The principal works attributed to Brailes and his workshop include:

- The "De Brailes Hours" in the British Library (Add MS 49999) is the earliest surviving separate English Book of hours (it has incorrectly been claimed to be the earliest anywhere, and the prototype of the form), the type of book that was to become the leading vehicle for illumination in the late Middle Ages. It was probably created for an unknown laywoman whose generic "portrait" is shown four times. It has been suggested she was from North Hinksey near Oxford, and possibly called Suzanna. Signed twice by "W. de Brail", adding once "q[ui]. me depeint" ("who painted me"). Despite its small size of 150 x 123 mm, it contains a large number of historiated initials and full page miniatures introducing sections.
- A series of small leaves (135 x 98 mm) illuminated on one or both sides with full-page miniatures, probably from a psalter (perhaps a psalter now in Stockholm which has a major historiated initial by de Brailes), with twenty four now in the Walters Art Museum, Baltimore, and seven in the Wildenstein Collection, Musée Marmottan Paris.

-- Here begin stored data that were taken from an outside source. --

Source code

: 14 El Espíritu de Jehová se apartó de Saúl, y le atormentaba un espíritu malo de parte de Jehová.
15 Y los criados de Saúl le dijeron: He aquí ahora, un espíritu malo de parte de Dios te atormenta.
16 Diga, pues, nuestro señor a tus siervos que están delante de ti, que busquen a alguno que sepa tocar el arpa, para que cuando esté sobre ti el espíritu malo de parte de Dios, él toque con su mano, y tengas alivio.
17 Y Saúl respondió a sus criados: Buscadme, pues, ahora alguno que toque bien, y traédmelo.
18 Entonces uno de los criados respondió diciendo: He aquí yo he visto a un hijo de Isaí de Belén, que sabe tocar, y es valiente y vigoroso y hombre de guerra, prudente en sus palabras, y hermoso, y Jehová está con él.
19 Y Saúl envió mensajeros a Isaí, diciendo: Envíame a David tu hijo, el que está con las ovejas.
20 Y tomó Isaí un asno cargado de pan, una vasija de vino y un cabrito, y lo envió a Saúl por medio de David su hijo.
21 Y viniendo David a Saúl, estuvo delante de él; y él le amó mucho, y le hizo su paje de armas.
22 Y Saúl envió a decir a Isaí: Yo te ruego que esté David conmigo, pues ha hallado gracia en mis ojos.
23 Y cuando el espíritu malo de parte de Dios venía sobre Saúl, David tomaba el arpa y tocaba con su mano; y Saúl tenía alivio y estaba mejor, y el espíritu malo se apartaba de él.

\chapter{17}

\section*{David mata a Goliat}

- "The New College Psalter", at 350 x 250 mm, the "largest and most elaborate extant work from the de Brailes workshop", and relatively late in date, this work belongs to the category of luxury psalters, with an illuminated calendar and abundant decoration throughout, although there is no cycle of full-page miniatures.
- Miniatures from a Psalter, consisting of six leaves in the Fitzwilliam Museum and one in the Morgan Library extant, from a series of full-page illuminations on the Old and New Testaments (215 x 143 mm).
- Bible with some Masses (British Library, Harley MS. 2813) – recently attributed, for a Franciscan patron, 183 x 133 mm, with two remaining historiated initials.
- Bible with some Masses, in the Bodleian Library, Oxford. A small (167 x 116 mm) Bible, probably made for a Dominican patron.
- Bible in Gonville and Caius College, Cambridge – the workshop's "most elaborate surviving example of Bible illustration", with 79 illuminated, mostly historiated, initials from which the decoration typically extends down the page. 245 x 175 mm.
- A Bible whose surviving fragments are dispersed among several collections: the chief surviving portion (155 folios) is Lewis Ms E 29 in the Free Library of Philadelphia, 182 x 113 mm, with many historiated initials. Fourteen leaves from this manuscript are now in the Lilly Library at Indiana University as Ricketts C:1 (1 leaf), Ricketts III:25 (1 leaf), and Ricketts III: 53 (12 leaves). Other leaves from this same manuscript are dispersed in private collections in England.